We move deeper into the estate. Only an hour ago, I was leaving work and thinking about reheating old noodles. Now I’m walking through a mansion full of guards. Sokolov leans closer. His breath brushes my ear. “You walked into a world that doesn’t let people go. No one comes looking for men like you.”
The words land with the weight of absolute truth. Sokolov is right. I hate that he is. I’ve lived my life like a ghost, drifting from shifts to my trailer. The truth hits me like a physical weight. If I vanish tonight, the hospital will post my job listing before they post a missing person’s report. I’m a nobody. And in this world, nobodies are the easiest to bury.

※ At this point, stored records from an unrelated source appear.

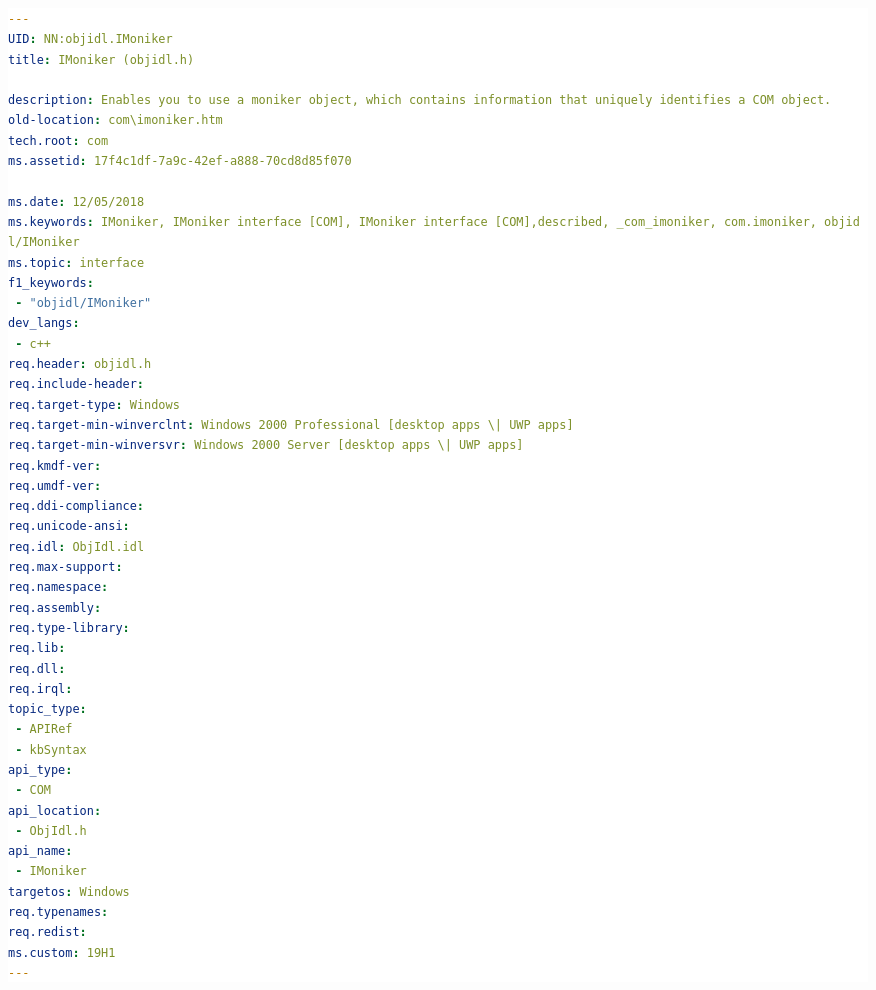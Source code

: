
 ```yaml
---
UID: NN:objidl.IMoniker
title: IMoniker (objidl.h)

description: Enables you to use a moniker object, which contains information that uniquely identifies a COM object.
old-location: com\imoniker.htm
tech.root: com
ms.assetid: 17f4c1df-7a9c-42ef-a888-70cd8d85f070

ms.date: 12/05/2018
ms.keywords: IMoniker, IMoniker interface [COM], IMoniker interface [COM],described, _com_imoniker, com.imoniker, objidl/IMoniker
ms.topic: interface
f1_keywords: 
 - "objidl/IMoniker"
dev_langs:
 - c++
req.header: objidl.h
req.include-header: 
req.target-type: Windows
req.target-min-winverclnt: Windows 2000 Professional [desktop apps \| UWP apps]
req.target-min-winversvr: Windows 2000 Server [desktop apps \| UWP apps]
req.kmdf-ver: 
req.umdf-ver: 
req.ddi-compliance: 
req.unicode-ansi: 
req.idl: ObjIdl.idl
req.max-support: 
req.namespace: 
req.assembly: 
req.type-library: 
req.lib: 
req.dll: 
req.irql: 
topic_type:
 - APIRef
 - kbSyntax
api_type:
 - COM
api_location:
 - ObjIdl.h
api_name:
 - IMoniker
targetos: Windows
req.typenames: 
req.redist: 
ms.custom: 19H1
---
```
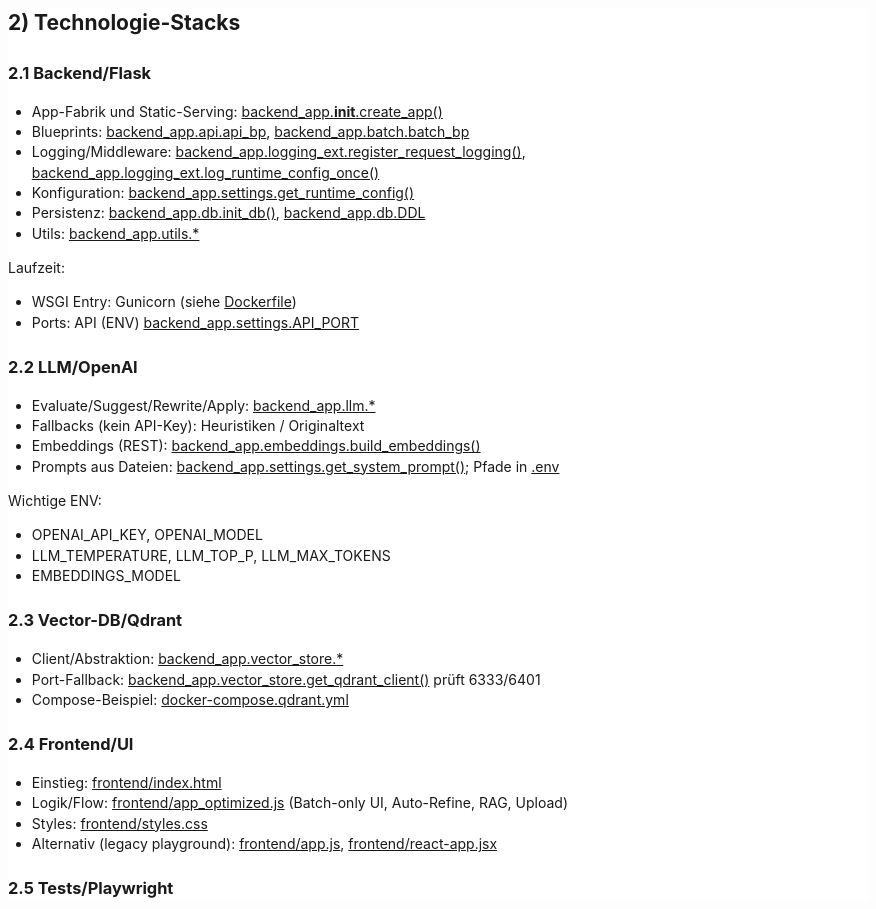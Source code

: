 ## 2) Technologie-Stacks

### 2.1 Backend/Flask

- App-Fabrik und Static-Serving: [backend_app.__init__.create_app()](../../backend_app/__init__.py:13)
- Blueprints: [backend_app.api.api_bp](../../backend_app/api.py:35), [backend_app.batch.batch_bp](../../backend_app/batch.py:25)
- Logging/Middleware: [backend_app.logging_ext.register_request_logging()](../../backend_app/logging_ext.py:152), [backend_app.logging_ext.log_runtime_config_once()](../../backend_app/logging_ext.py:248)
- Konfiguration: [backend_app.settings.get_runtime_config()](../../backend_app/settings.py:108)
- Persistenz: [backend_app.db.init_db()](../../backend_app/db.py:125), [backend_app.db.DDL](../../backend_app/db.py:11)
- Utils: [backend_app.utils.*](../../backend_app/utils.py)

Laufzeit:

- WSGI Entry: Gunicorn (siehe [Dockerfile](../../Dockerfile))
- Ports: API (ENV) [backend_app.settings.API_PORT](../../backend_app/settings.py:11)

### 2.2 LLM/OpenAI

- Evaluate/Suggest/Rewrite/Apply: [backend_app.llm.*](../../backend_app/llm.py)
- Fallbacks (kein API-Key): Heuristiken / Originaltext
- Embeddings (REST): [backend_app.embeddings.build_embeddings()](../../backend_app/embeddings.py:59)
- Prompts aus Dateien: [backend_app.settings.get_system_prompt()](../../backend_app/settings.py:71); Pfade in [.env](../../.env)

Wichtige ENV:

- OPENAI_API_KEY, OPENAI_MODEL
- LLM_TEMPERATURE, LLM_TOP_P, LLM_MAX_TOKENS
- EMBEDDINGS_MODEL

### 2.3 Vector-DB/Qdrant

- Client/Abstraktion: [backend_app.vector_store.*](../../backend_app/vector_store.py)
- Port-Fallback: [backend_app.vector_store.get_qdrant_client()](../../backend_app/vector_store.py:41) prüft 6333/6401
- Compose-Beispiel: [docker-compose.qdrant.yml](../../docker-compose.qdrant.yml)

### 2.4 Frontend/UI

- Einstieg: [frontend/index.html](../../frontend/index.html)
- Logik/Flow: [frontend/app_optimized.js](../../frontend/app_optimized.js) (Batch-only UI, Auto-Refine, RAG, Upload)
- Styles: [frontend/styles.css](../../frontend/styles.css)
- Alternativ (legacy playground): [frontend/app.js](../../frontend/app.js), [frontend/react-app.jsx](../../frontend/react-app.jsx)

### 2.5 Tests/Playwright
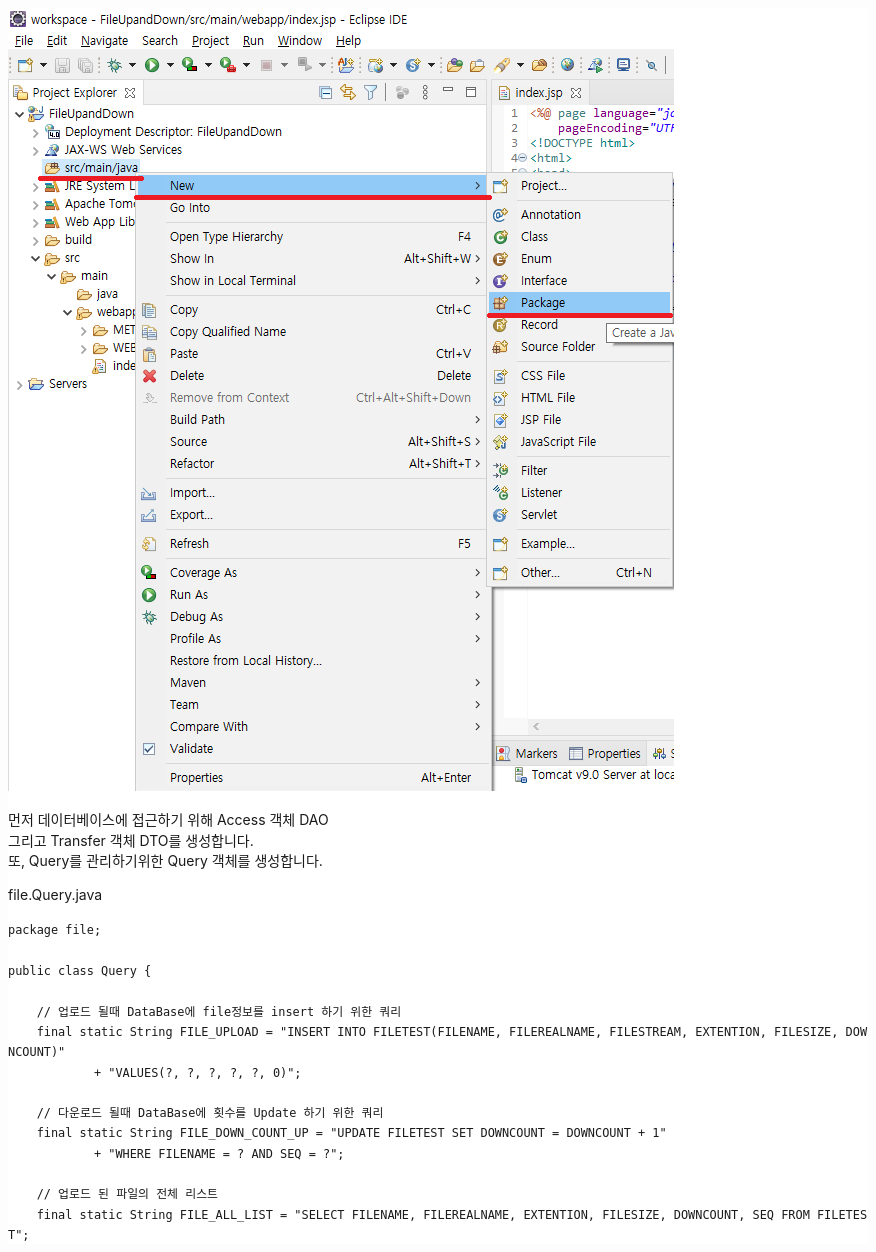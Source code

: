 ![upload](./image/create_upload.png)

먼저 데이터베이스에 접근하기 위해 Access 객체 DAO  
그리고 Transfer 객체 DTO를 생성합니다.  
또, Query를 관리하기위한 Query 객체를 생성합니다.

file.Query.java

```
package file;

public class Query {

	// 업로드 될때 DataBase에 file정보를 insert 하기 위한 쿼리
	final static String FILE_UPLOAD = "INSERT INTO FILETEST(FILENAME, FILEREALNAME, FILESTREAM, EXTENTION, FILESIZE, DOWNCOUNT)"
			+ "VALUES(?, ?, ?, ?, ?, 0)";

	// 다운로드 될때 DataBase에 횟수를 Update 하기 위한 쿼리
	final static String FILE_DOWN_COUNT_UP = "UPDATE FILETEST SET DOWNCOUNT = DOWNCOUNT + 1"
			+ "WHERE FILENAME = ? AND SEQ = ?";

	// 업로드 된 파일의 전체 리스트
	final static String FILE_ALL_LIST = "SELECT FILENAME, FILEREALNAME, EXTENTION, FILESIZE, DOWNCOUNT, SEQ FROM FILETEST";

```
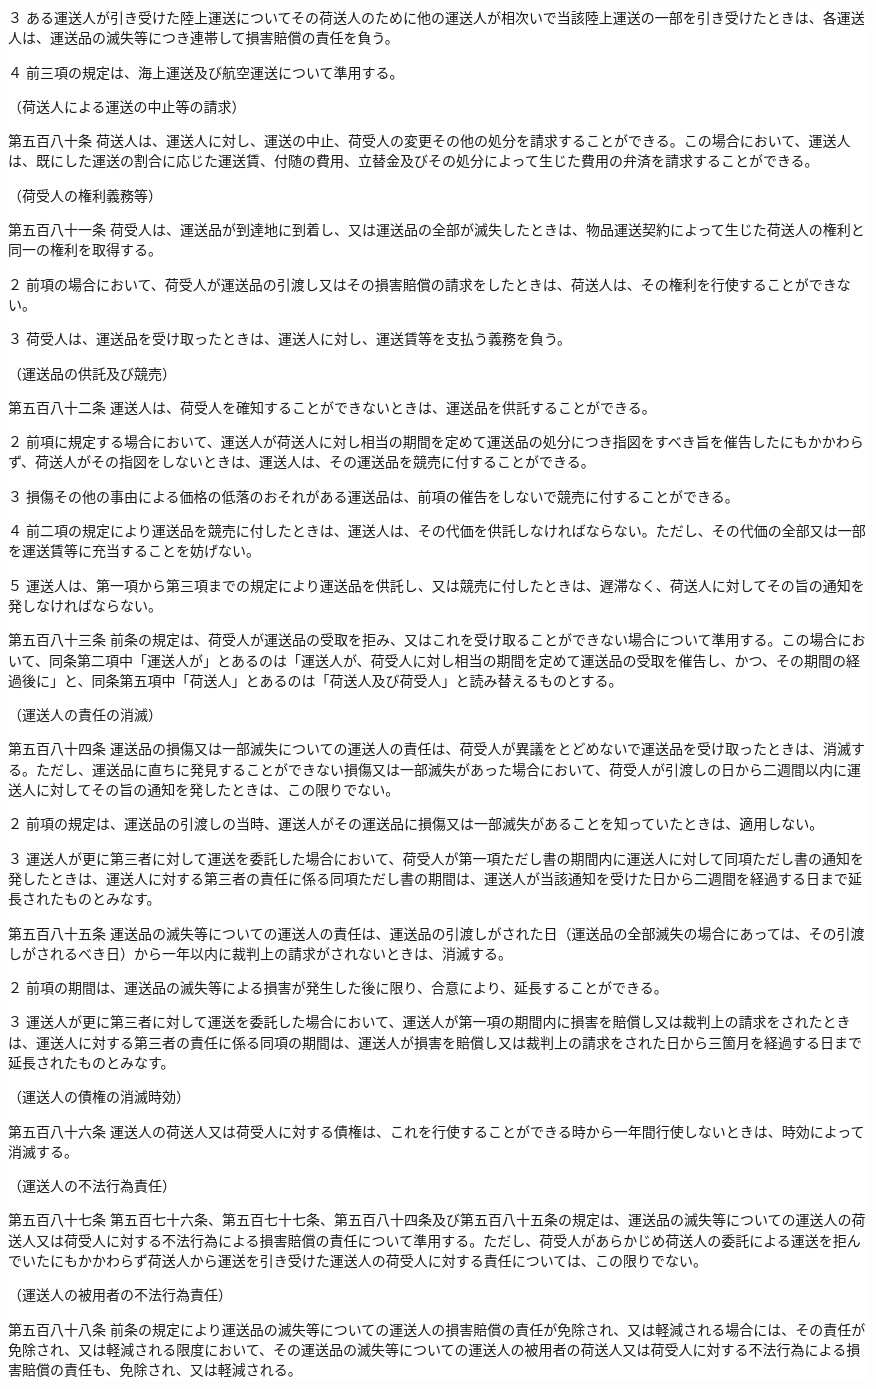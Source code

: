３ ある運送人が引き受けた陸上運送についてその荷送人のために他の運送人が相次いで当該陸上運送の一部を引き受けたときは、各運送人は、運送品の滅失等につき連帯して損害賠償の責任を負う。

４ 前三項の規定は、海上運送及び航空運送について準用する。

（荷送人による運送の中止等の請求）

第五百八十条 荷送人は、運送人に対し、運送の中止、荷受人の変更その他の処分を請求することができる。この場合において、運送人は、既にした運送の割合に応じた運送賃、付随の費用、立替金及びその処分によって生じた費用の弁済を請求することができる。

（荷受人の権利義務等）

第五百八十一条 荷受人は、運送品が到達地に到着し、又は運送品の全部が滅失したときは、物品運送契約によって生じた荷送人の権利と同一の権利を取得する。

２ 前項の場合において、荷受人が運送品の引渡し又はその損害賠償の請求をしたときは、荷送人は、その権利を行使することができない。

３ 荷受人は、運送品を受け取ったときは、運送人に対し、運送賃等を支払う義務を負う。

（運送品の供託及び競売）

第五百八十二条 運送人は、荷受人を確知することができないときは、運送品を供託することができる。

２ 前項に規定する場合において、運送人が荷送人に対し相当の期間を定めて運送品の処分につき指図をすべき旨を催告したにもかかわらず、荷送人がその指図をしないときは、運送人は、その運送品を競売に付することができる。

３ 損傷その他の事由による価格の低落のおそれがある運送品は、前項の催告をしないで競売に付することができる。

４ 前二項の規定により運送品を競売に付したときは、運送人は、その代価を供託しなければならない。ただし、その代価の全部又は一部を運送賃等に充当することを妨げない。

５ 運送人は、第一項から第三項までの規定により運送品を供託し、又は競売に付したときは、遅滞なく、荷送人に対してその旨の通知を発しなければならない。

第五百八十三条 前条の規定は、荷受人が運送品の受取を拒み、又はこれを受け取ることができない場合について準用する。この場合において、同条第二項中「運送人が」とあるのは「運送人が、荷受人に対し相当の期間を定めて運送品の受取を催告し、かつ、その期間の経過後に」と、同条第五項中「荷送人」とあるのは「荷送人及び荷受人」と読み替えるものとする。

（運送人の責任の消滅）

第五百八十四条 運送品の損傷又は一部滅失についての運送人の責任は、荷受人が異議をとどめないで運送品を受け取ったときは、消滅する。ただし、運送品に直ちに発見することができない損傷又は一部滅失があった場合において、荷受人が引渡しの日から二週間以内に運送人に対してその旨の通知を発したときは、この限りでない。

２ 前項の規定は、運送品の引渡しの当時、運送人がその運送品に損傷又は一部滅失があることを知っていたときは、適用しない。

３ 運送人が更に第三者に対して運送を委託した場合において、荷受人が第一項ただし書の期間内に運送人に対して同項ただし書の通知を発したときは、運送人に対する第三者の責任に係る同項ただし書の期間は、運送人が当該通知を受けた日から二週間を経過する日まで延長されたものとみなす。

第五百八十五条 運送品の滅失等についての運送人の責任は、運送品の引渡しがされた日（運送品の全部滅失の場合にあっては、その引渡しがされるべき日）から一年以内に裁判上の請求がされないときは、消滅する。

２ 前項の期間は、運送品の滅失等による損害が発生した後に限り、合意により、延長することができる。

３ 運送人が更に第三者に対して運送を委託した場合において、運送人が第一項の期間内に損害を賠償し又は裁判上の請求をされたときは、運送人に対する第三者の責任に係る同項の期間は、運送人が損害を賠償し又は裁判上の請求をされた日から三箇月を経過する日まで延長されたものとみなす。

（運送人の債権の消滅時効）

第五百八十六条 運送人の荷送人又は荷受人に対する債権は、これを行使することができる時から一年間行使しないときは、時効によって消滅する。

（運送人の不法行為責任）

第五百八十七条 第五百七十六条、第五百七十七条、第五百八十四条及び第五百八十五条の規定は、運送品の滅失等についての運送人の荷送人又は荷受人に対する不法行為による損害賠償の責任について準用する。ただし、荷受人があらかじめ荷送人の委託による運送を拒んでいたにもかかわらず荷送人から運送を引き受けた運送人の荷受人に対する責任については、この限りでない。

（運送人の被用者の不法行為責任）

第五百八十八条 前条の規定により運送品の滅失等についての運送人の損害賠償の責任が免除され、又は軽減される場合には、その責任が免除され、又は軽減される限度において、その運送品の滅失等についての運送人の被用者の荷送人又は荷受人に対する不法行為による損害賠償の責任も、免除され、又は軽減される。
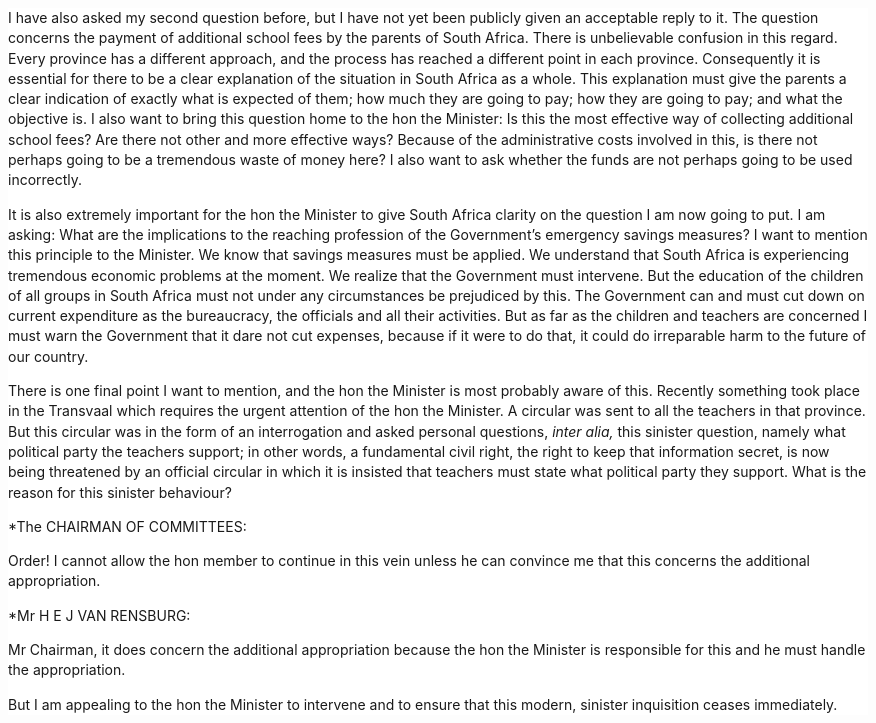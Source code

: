 <p>I have also asked my second question before, but I have not yet been publicly given an acceptable reply to it. The question concerns the payment of additional school fees by the parents of South Africa. There is unbelievable confusion in this regard. Every province has a different approach, and the process has reached a different point in each province. Consequently it is essential for there to be a clear explanation of the situation in South Africa as a whole. This explanation must give the parents a clear indication of exactly what is expected of them; how much they are going to pay; how they are going to pay; and what the objective is. I also want to bring this question home to the hon the Minister: Is this the most effective way of collecting additional school fees? Are there not other and more effective ways? Because of the administrative costs involved in this, is there not perhaps going to be a tremendous waste of money here? I also want to ask whether the funds are not perhaps going to be used incorrectly.</p>

<p>It is also extremely important for the hon the Minister to give South Africa clarity on the question I am now going to put. I am asking: What are the implications to the reaching profession of the Government&#x2019;s emergency savings measures? I want to mention this principle to the Minister. We know that savings measures must be applied. We understand that South Africa is experiencing tremendous economic problems at the moment. We realize that the Government must intervene. But the education of the children of all groups in South Africa must not under <span class="col_1653-1654" refersTo="page_0871"/>any circumstances be prejudiced by this. The Government can and must cut down on current expenditure as the bureaucracy, the officials and all their activities. But as far as the children and teachers are concerned I must warn the Government that it dare not cut expenses, because if it were to do that, it could do irreparable harm to the future of our country.</p>

<p>There is one final point I want to mention, and the hon the Minister is most probably aware of this. Recently something took place in the Transvaal which requires the urgent attention of the hon the Minister. A circular was sent to all the teachers in that province. But this circular was in the form of an interrogation and asked personal questions, <i>inter alia,</i> this sinister question, namely what political party the teachers support; in other words, a fundamental civil right, the right to keep that information secret, is now being threatened by an official circular in which it is insisted that teachers must state what political party they support. What is the reason for this sinister behaviour?</p>

</speech>

<speech by="#chairman_of_committees">

<from>*The <person refersTo="hansard_za">CHAIRMAN OF COMMITTEES</person>:</from>

<p>Order! I cannot allow the hon member to continue in this vein unless he can convince me that this concerns the additional appropriation.</p>

</speech>

<speech by="#van_rensburg">

<from>*Mr <person refersTo="hansard_za">H E J VAN RENSBURG</person>:</from>

<p>Mr Chairman, it does concern the additional appropriation because the hon the Minister is responsible for this and he must handle the appropriation.</p>

<p>But I am appealing to the hon the Minister to intervene and to ensure that this modern, sinister inquisition ceases immediately.</p>

</speech>

<speech by="#van_der_merwe">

My chest tightens at the thought, but I keep walking. There’s nowhere else to go anyway. We climb stairs, then turn into a narrower corridor, letting the noise of the main house fade behind us. I straighten my shoulders. Fear sits low in my stomach. “I’m not disappearing. I won’t.”
No one answers. There’s just the dull sound of their boots on the floor.
We pass a set of glass cases placed neatly between the doors. Knives rest inside them in careful rows. Some long, some curved, all looking to be made for one specific, lethal hand. Sokolov presses the back of my neck. “Keep moving.”
Footsteps join us as a woman falls in beside him. Sokolov steps aside and gestures once toward the opening, the corner of his mouth lifting. “Welcome to the prince’s wing.”
The air changes the second we cross the threshold. Thick carpet swallows the sound of our boots, killing the echo. It’s too quiet, except for the wild pounding of my heart. How the hell will I ever find my way back out of this place? I’m already lost.
A man waits by the door in a dark suit. His sleeves are pushed back just enough to show his forearms.
“This is Jonah, your replacement.” Sokolov’s grip tightens on my shoulder. “Jonah, this is Doctor Petrov.”
Petrov’s gaze drags down my frame, pausing on my damp scrubs and sneakers with visible distaste. “My replacement.”
“Babushka’s idea.”
“I see.” His Russian accent is unmistakable. He sizes me up. My skin prickles like he’s already deciding where I’d break. “Jonah, the nurse. Yes?”
I hesitate, then nod. “Yes.”
“Very well. If Babushka has decided, then we proceed. You will follow my schedule.”
“Yes, sir,” I say, even though I don’t understand what that means yet.
“He’s been unconscious for a week. We don’t know if he’ll make it.” There’s a faint shift at the corner of his mouth, gone almost as soon as I notice it.
“That’s awful.” My stomach drops. If he dies, I die too. That part has been made all too clear.
“That’s why you’ll stay with him. Day and night. Until I say otherwise.” He presses a medical bag into my chest, forcing me to take the weight of it. “Good luck. You’ll need it when he wakes.”
My fingers tighten around the strap. “Why?”
Petrov opens the door and nudges me toward the threshold. “Fear, Jonah. He doesn’t tolerate it.” His gaze flicks over me. “And you reek of it.”
“Don’t scare the poor boy,” Sokolov barks from behind me. His hand presses briefly between my shoulder blades as he guides me to the threshold. “The only thing that matters in your life now is taking care of Viktor Morozov.”
The name hits like a blow to the chest.
Viktor Morozov.
Headlines crash through my mind—a black car, a body dragged from a club. He was supposed to be dead. My heart slams against my ribs, a frantic rhythm that says I’ve walked into a grave that hasn't been covered yet.
I swallow hard. “He was shot. They said...”
“That he was dead?” Sokolov’s mouth curls. “People say many things.”
My pulse roars in my ears. The Morozovs rule this city, and Viktor Morozov was not supposed to be alive. Of all the places I thought I could be, this wasn’t one of them.